Exercise
Whenever a line carries the word "SELECT", pull it out of the entries.

Materials provided

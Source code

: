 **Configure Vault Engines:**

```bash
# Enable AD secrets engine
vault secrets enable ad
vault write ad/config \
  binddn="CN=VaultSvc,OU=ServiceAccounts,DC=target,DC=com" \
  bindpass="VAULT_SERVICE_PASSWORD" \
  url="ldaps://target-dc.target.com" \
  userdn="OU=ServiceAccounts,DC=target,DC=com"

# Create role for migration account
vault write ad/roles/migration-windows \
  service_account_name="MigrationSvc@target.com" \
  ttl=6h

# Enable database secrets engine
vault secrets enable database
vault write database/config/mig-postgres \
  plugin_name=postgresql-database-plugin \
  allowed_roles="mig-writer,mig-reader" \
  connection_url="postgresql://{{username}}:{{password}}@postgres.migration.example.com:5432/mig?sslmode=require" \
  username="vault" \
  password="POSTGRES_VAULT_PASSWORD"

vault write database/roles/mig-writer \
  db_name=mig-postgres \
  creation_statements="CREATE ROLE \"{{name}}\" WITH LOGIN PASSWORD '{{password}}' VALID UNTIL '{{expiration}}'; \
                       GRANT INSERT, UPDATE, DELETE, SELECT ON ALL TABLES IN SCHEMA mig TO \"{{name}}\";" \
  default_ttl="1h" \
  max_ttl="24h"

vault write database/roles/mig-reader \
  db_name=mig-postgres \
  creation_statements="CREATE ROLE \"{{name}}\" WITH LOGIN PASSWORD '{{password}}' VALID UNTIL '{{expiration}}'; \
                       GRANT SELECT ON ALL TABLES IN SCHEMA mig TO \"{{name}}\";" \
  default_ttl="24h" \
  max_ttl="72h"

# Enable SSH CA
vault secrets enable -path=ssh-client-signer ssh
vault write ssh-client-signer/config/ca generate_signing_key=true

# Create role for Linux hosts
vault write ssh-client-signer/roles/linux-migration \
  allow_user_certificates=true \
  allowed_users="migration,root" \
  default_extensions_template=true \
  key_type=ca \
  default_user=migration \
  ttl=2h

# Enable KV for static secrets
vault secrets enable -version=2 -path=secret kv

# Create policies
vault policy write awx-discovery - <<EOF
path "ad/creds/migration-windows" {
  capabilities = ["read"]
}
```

Answer to this problem
                       GRANT INSERT, UPDATE, DELETE, SELECT ON ALL TABLES IN SCHEMA mig TO \"{{name}}\";" \
                       GRANT SELECT ON ALL TABLES IN SCHEMA mig TO \"{{name}}\";" \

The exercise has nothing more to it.